Thursday we attended the Chicago Real Estate Investment Association event where the multi-family state of the Chicago market was discussed. Top takeaways from this discussion include:
– 2018 has seen an increasing spread between Class A and B housing. A typical spread approximates 13% but market is witnessing upwards of 18%.
33’s Insight: We view this spread as an opportunity for investors to target workforce housing. Seek out suburban communities with strong blue collar employment base where competition for buildings is lower.
– No surprise here that there is a strong supply of units coming on in Q2 2018. Chicago will deliver 2,000 units new luxury units.
33’s Insight: Best in class leasing and management will be paramount to stand out.
– Retention should be a major priority this Summer.
33’s Insight: Start your retention marketing plan 90 days prior to renewal and ensure managers are keeping tenants happy all year long.
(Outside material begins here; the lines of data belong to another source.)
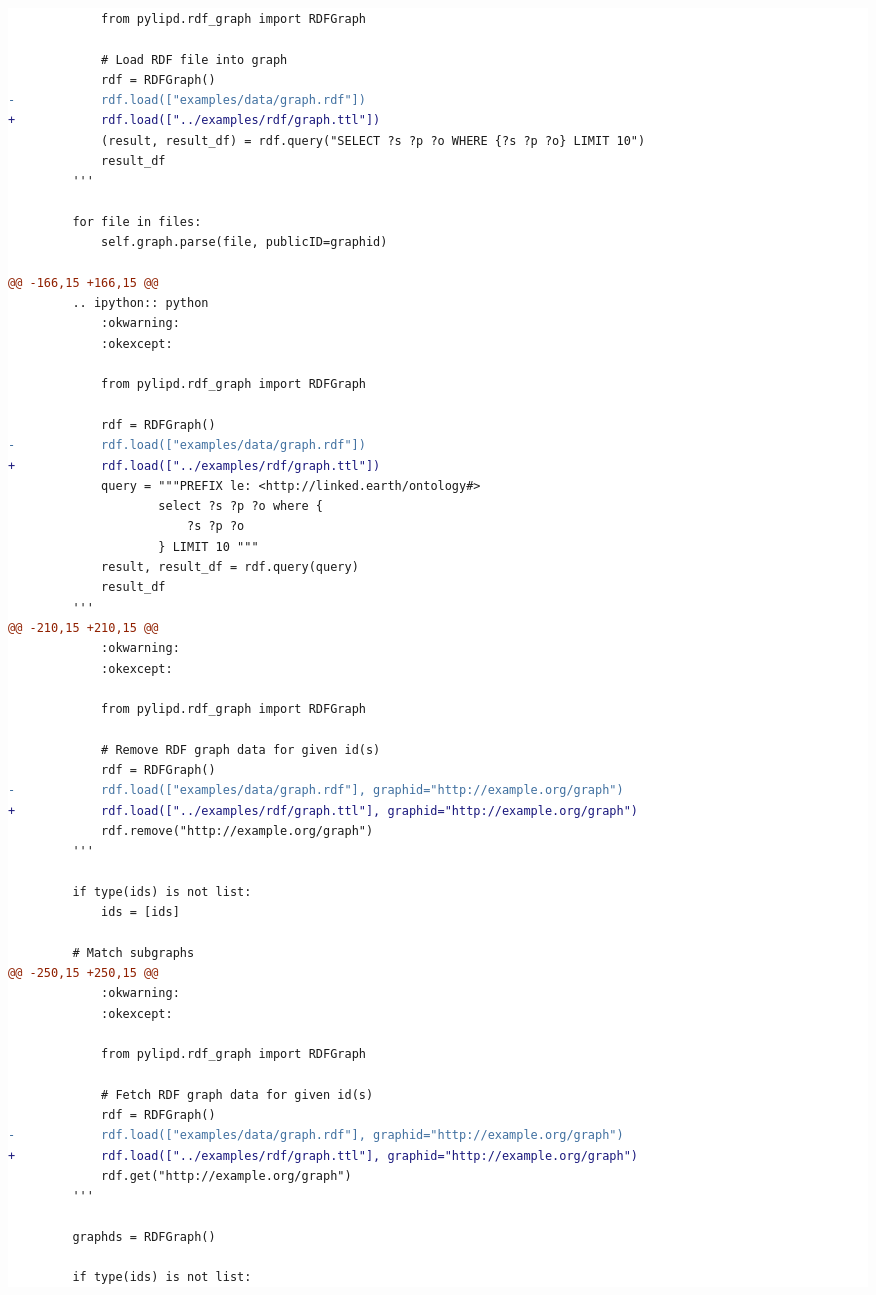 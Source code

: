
 ```diff
             from pylipd.rdf_graph import RDFGraph
 
             # Load RDF file into graph
             rdf = RDFGraph()
-            rdf.load(["examples/data/graph.rdf"])
+            rdf.load(["../examples/rdf/graph.ttl"])
             (result, result_df) = rdf.query("SELECT ?s ?p ?o WHERE {?s ?p ?o} LIMIT 10")
             result_df
         '''
 
         for file in files:
             self.graph.parse(file, publicID=graphid)
 
@@ -166,15 +166,15 @@
         .. ipython:: python
             :okwarning:
             :okexcept:
 
             from pylipd.rdf_graph import RDFGraph
 
             rdf = RDFGraph()
-            rdf.load(["examples/data/graph.rdf"])
+            rdf.load(["../examples/rdf/graph.ttl"])
             query = """PREFIX le: <http://linked.earth/ontology#>
                     select ?s ?p ?o where { 
                         ?s ?p ?o 
                     } LIMIT 10 """
             result, result_df = rdf.query(query)
             result_df
         '''
@@ -210,15 +210,15 @@
             :okwarning:
             :okexcept:
 
             from pylipd.rdf_graph import RDFGraph
 
             # Remove RDF graph data for given id(s)
             rdf = RDFGraph()
-            rdf.load(["examples/data/graph.rdf"], graphid="http://example.org/graph")
+            rdf.load(["../examples/rdf/graph.ttl"], graphid="http://example.org/graph")
             rdf.remove("http://example.org/graph")
         '''
         
         if type(ids) is not list:
             ids = [ids]
 
         # Match subgraphs
@@ -250,15 +250,15 @@
             :okwarning:
             :okexcept:
 
             from pylipd.rdf_graph import RDFGraph
 
             # Fetch RDF graph data for given id(s)
             rdf = RDFGraph()
-            rdf.load(["examples/data/graph.rdf"], graphid="http://example.org/graph")
+            rdf.load(["../examples/rdf/graph.ttl"], graphid="http://example.org/graph")
             rdf.get("http://example.org/graph")  
         '''
 
         graphds = RDFGraph()
 
         if type(ids) is not list:
```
Make managers demonstrate tenant satisfaction through surveys.
– Value add deals are harder to come by and don’t always make sense. Developers need to examine the appetite in the neighborhood for increased rent vs. current rent roll.
33’s Insight: Volume construction can be an efficient upgrade if strategically analyzed. Older buildings need to keep pace and if they are in neighborhoods where renter expectations are high this quickly pays for itself.